3. Act as If the Truth Is Real

3.1. How Did Christianity Respond to Immanent Threats in the Form of Persecutions?

The vulnerability in martyrdom is not a general vulnerability to the world or God; it is a response to persecution from an external agent, such as the state 17, through various means, including legally sanctioned persecution (De Ste-Croix 2006, pp. 109–11). Christian communities often had a sense of themselves as suffering or persecuted, although the meaning of “persecution” can be quite broad. Some articulations were not just responses to external persecutions, but attitudes and self-characterizations made by the communities. The Christians associated themselves with the life and suffering of Jesus (Moss 2012, p. 51).
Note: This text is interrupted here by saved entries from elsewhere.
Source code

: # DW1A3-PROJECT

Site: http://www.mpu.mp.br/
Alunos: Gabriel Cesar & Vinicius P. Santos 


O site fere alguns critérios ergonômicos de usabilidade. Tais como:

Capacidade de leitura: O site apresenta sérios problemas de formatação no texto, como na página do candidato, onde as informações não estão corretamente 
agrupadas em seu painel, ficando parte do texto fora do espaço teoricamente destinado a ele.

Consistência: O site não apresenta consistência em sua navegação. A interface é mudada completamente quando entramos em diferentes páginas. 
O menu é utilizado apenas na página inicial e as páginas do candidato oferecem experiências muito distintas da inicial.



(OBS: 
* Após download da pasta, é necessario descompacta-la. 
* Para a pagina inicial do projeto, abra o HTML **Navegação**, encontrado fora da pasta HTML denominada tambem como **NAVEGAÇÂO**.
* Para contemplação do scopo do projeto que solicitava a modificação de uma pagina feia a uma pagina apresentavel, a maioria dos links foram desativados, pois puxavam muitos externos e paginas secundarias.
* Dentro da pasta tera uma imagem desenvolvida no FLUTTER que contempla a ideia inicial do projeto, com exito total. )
Martyrdom is understood in different ways and can be applied to different circumstances (Moss 2012, pp. 1–3) and changes between Jewish uses of the term (or equivalent) and new testament Christian uses (Grayston 1996, pp. 250–51; Goehring 1997, p. 129)18. Martyrdom as we are using it was a response to external circumstances, and had great, heroic (Gemeinhardt and Leemans 2012, pp. 9–10), liturgical (Young 2001, pp. 9, 21), sacramental, and soteriological significance19.
In popular use, a martyr is a person who witnesses to religious faith under the threat or promise of death. Martyr does not always refer to a circumstance where a Christian provides a witness to their belief in Jesus in the face of their immanent death. The term martyr can include those who witness to their faith and confess their belief (in Jesus) in a public way. Martyrdom is an act that is modeled on the sacrifice made by Jesus (Eastman 2015, pp. 2, 15). Ferguson traces the origins of the Christian use of the term to the synoptic and Johannine Gospels, where related terms are used to designate both to witness the resurrected Christ, and the testimony on behalf of Christ (Ferguson 1997). This paper focuses on two variations of “martyrdom” as an act of (a) public witness, which is (b) made under a threat of, or evident, persecution.
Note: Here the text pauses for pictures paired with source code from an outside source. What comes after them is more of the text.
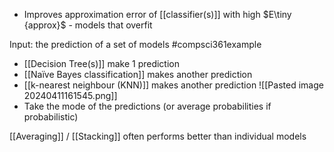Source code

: - Improves approximation error of [[classifier(s)]] with high $E\tiny {approx}$ - models that overfit

Input: the prediction of a set of models
#compsci361example 
- [[Decision Tree(s)]] make 1 prediction
- [[Naïve Bayes classification]] makes another prediction
- [[k-nearest neighbour (KNN)]] makes another prediction
![[Pasted image 20240411161545.png]]
- Take the mode of the predictions (or average probabilities if probabilistic)

[[Averaging]] / [[Stacking]] often performs better than individual models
Ferguson follows authors, such as Tertullian, who refused to describe martyrdom as a form of political resistance. Although there are instances where persons voluntarily accept or undertake martyrdom (De Ste-Croix 2006, pp. 153–55, 162–63), Ferguson does not think that Christians were engaged with forms of nonviolent resistance or civil disobedience Catechesis, baptism, eschatology, or martyrdom (Ferguson 2014, pp. 269–70, 278–79). Though Roman authorities considered witnessing a form of civil disobedience, Ferguson argues that martyrdom is a witness that leads to persecution and death. Hence, martyrdom is first a witnessing to, or a confession of, faith in the resurrected Christ, and is only accidentally a form of civil disobedience. New testament Christian communities experienced persecution less as a catalyst for spiritual combat or an opportunity for testing the moral strength of the martyr, or even the defense of the church as such. Instead, witness is a representation of the Christian’s receptivity and vulnerability to the unfolding of salvation history. Martyrs are particularly vulnerable not just to authorities, but also to spiritual entities and temptations (Young 2001, pp. 9–10).
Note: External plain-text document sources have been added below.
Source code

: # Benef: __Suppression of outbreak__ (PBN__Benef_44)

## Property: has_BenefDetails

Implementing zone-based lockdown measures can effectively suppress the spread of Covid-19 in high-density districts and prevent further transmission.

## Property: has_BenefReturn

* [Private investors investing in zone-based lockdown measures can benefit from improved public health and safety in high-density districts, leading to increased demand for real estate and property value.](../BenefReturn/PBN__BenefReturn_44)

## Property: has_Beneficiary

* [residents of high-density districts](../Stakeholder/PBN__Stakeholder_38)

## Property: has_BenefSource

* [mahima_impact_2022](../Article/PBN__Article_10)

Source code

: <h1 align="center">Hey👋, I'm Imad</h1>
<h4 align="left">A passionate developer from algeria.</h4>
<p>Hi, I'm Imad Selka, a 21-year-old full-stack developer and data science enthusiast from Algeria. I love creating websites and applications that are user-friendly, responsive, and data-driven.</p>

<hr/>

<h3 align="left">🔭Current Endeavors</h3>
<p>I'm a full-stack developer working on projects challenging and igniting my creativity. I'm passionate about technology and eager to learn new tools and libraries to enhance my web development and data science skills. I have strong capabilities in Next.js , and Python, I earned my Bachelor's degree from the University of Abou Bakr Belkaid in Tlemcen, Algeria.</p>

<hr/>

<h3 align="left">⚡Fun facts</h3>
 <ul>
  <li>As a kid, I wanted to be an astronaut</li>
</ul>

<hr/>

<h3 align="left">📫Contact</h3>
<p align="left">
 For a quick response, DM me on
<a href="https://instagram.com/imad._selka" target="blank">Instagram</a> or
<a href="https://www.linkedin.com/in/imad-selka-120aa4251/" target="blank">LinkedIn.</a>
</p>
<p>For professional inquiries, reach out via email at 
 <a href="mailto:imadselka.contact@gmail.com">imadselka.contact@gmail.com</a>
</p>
Let’s take a concrete example: in the lead up to Jesus’ death and resurrection, as it is described in the Gospel of Mark, Jesus is in Jerusalem and has been preaching. He is aware of the danger that lies before him in exact terms—trial, crucifixion, death—and has said that this will culminate in his glory. The narrative comprises, then, the impending event, Jesus’ sense of it, and then his responses during his final days in Jerusalem. One response was to describe future persecutions (Mark 13). After discussing future disasters and persecutions, Jesus describes how one should relate to these:
“But about that day or hour no one knows, not even the angels in heaven, nor the Son, but only the Father. Be on guard! Be alert! You do not know when that time will come. It’s like a man going away: He leaves his house… and tells the one at the door to keep watch. Therefore, keep watch because you do not know when the owner of the house will come back… If he comes suddenly, do not let him find you sleeping. What I say to you, I say to everyone: ‘Watch!’”
(Mark 13: 32–37)
There is a relationship between vulnerability and watchfulness. The Greek γρηγορεῖτε can be translated as be alert, stay awake, keep watch. The word is also used in Matthew 26: 41: “Watch and pray […]” (γρηγορεῖτε καὶ προσεύχεσθε). Υρηγορεῖτε, in this context, has a sense of looking out for something to see what might occur. The believer is attentive to the unfolding of events (including persecutions) so that they may discern whether such events are connected to Jesus’ words and salvation history. However, watchfulness is not limited to discerning persecutions.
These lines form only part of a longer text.